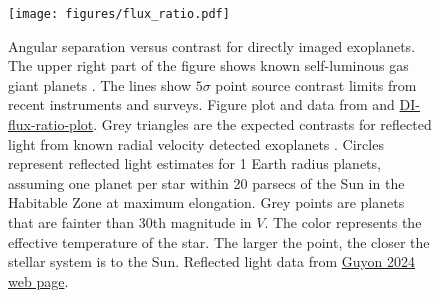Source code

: \documentclass[letterpaper]{ar-1col}
\newcommand{\ld}{$\lambda/D$}
\begin{document}
\begin{figure}[ht]
  \centering
  \texttt{[image: figures/flux\_ratio.pdf]}
  \caption{Angular separation versus contrast for directly imaged exoplanets.
  The upper right part of the figure shows known self-luminous gas giant planets \citep{Lacy20}.
  The lines show  $5\sigma$ point source contrast limits from recent instruments and surveys.
  Figure plot and data from \citet{Bailey24} and \href{https://github.com/nasavbailey/DI-flux-ratio-plot}{DI-flux-ratio-plot}.
  Grey triangles are the expected contrasts for reflected light from known radial velocity detected exoplanets \citep{Bataltha18}.
  Circles represent reflected light estimates for 1 Earth radius planets, assuming one planet per star within 20 parsecs of the Sun in the Habitable Zone at maximum elongation.
  Grey points are planets that are fainter than 30th magnitude in $V$.
  The color represents the effective temperature of the star.
  The larger the point, the closer the stellar system is to the Sun.
  Reflected light data from \href{https://subarutelescope.org/staff/guyon/04research.web/14hzplanetsELTs.web/catalog.web/content.html}{Guyon 2024 web page}.  
}
\end{figure}
\end{document}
————————
Leave out any pictures and return exactly the lines from the beginning of the data through the line with "directly imaged exoplanets.", inclusive.

Source code

: \documentclass[letterpaper]{ar-1col}
\newcommand{\ld}{$\lambda/D$}
\begin{document}
\begin{figure}[ht]
  \centering
  \texttt{[image: figures/flux\_ratio.pdf]}
  \caption{Angular separation versus contrast for directly imaged exoplanets.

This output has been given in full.